§ THE TASK
The part to set down runs from the first line of the data below through the line with "somewhat redundant in", inclusive; write it exactly and leave out the pictures.
[[ SUPPLIED MATERIAL open ]]
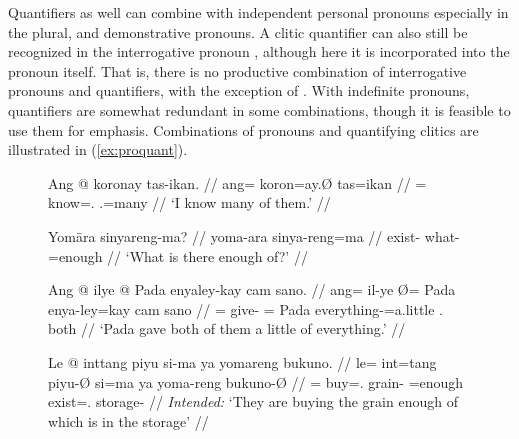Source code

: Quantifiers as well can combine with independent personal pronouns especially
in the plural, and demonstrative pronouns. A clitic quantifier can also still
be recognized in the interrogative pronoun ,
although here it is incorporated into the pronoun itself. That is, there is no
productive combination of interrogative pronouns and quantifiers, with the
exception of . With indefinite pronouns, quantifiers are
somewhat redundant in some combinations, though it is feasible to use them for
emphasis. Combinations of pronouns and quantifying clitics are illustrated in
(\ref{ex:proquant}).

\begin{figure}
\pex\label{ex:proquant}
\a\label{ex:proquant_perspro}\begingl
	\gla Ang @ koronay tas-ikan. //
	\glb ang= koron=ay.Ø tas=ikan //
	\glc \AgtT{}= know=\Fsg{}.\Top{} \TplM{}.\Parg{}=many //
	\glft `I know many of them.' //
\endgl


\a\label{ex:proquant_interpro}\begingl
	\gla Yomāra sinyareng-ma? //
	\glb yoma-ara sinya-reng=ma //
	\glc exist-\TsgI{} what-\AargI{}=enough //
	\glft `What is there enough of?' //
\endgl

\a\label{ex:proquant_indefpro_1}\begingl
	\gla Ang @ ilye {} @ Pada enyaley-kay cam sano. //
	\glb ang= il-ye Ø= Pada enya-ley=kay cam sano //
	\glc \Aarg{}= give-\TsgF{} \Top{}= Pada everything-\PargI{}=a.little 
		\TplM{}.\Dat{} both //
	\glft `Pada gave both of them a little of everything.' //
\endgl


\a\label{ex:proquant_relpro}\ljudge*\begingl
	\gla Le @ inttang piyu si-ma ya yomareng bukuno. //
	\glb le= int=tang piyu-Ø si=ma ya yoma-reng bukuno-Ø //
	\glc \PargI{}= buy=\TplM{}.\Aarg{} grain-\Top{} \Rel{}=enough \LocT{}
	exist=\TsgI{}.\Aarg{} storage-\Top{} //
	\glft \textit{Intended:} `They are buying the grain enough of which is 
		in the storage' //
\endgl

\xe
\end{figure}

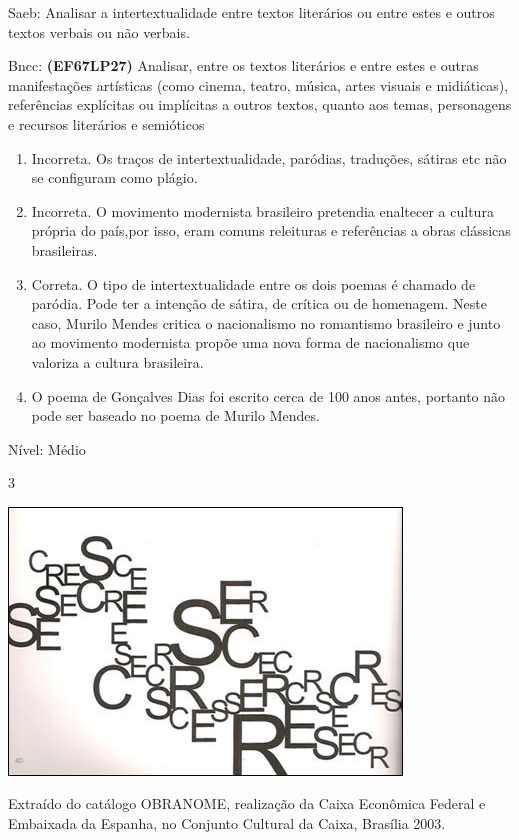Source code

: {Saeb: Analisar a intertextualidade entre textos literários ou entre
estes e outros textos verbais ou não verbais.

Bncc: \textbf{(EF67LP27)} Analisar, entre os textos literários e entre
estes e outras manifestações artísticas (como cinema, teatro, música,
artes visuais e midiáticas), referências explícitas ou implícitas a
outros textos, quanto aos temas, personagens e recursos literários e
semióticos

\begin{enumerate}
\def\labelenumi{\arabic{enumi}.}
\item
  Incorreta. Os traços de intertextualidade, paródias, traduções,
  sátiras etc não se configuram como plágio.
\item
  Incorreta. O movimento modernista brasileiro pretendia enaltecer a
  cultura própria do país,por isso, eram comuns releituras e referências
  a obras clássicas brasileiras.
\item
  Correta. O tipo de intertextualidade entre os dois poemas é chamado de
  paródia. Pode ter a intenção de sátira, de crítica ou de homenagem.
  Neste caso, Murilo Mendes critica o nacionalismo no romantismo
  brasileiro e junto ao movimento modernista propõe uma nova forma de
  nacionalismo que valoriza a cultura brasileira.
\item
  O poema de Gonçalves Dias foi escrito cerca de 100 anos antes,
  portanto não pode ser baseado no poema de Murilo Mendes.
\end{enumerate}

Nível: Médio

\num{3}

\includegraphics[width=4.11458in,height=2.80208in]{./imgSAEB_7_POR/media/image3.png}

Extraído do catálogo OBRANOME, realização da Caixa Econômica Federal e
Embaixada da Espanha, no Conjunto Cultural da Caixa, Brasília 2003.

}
[[ SUPPLIED MATERIAL closed ]]
§ RESULT BELOW
Source code

: Quantifiers as well can combine with independent personal pronouns especially
in the plural, and demonstrative pronouns. A clitic quantifier can also still
be recognized in the interrogative pronoun ,
although here it is incorporated into the pronoun itself. That is, there is no
productive combination of interrogative pronouns and quantifiers, with the
exception of . With indefinite pronouns, quantifiers are
somewhat redundant in some combinations, though it is feasible to use them for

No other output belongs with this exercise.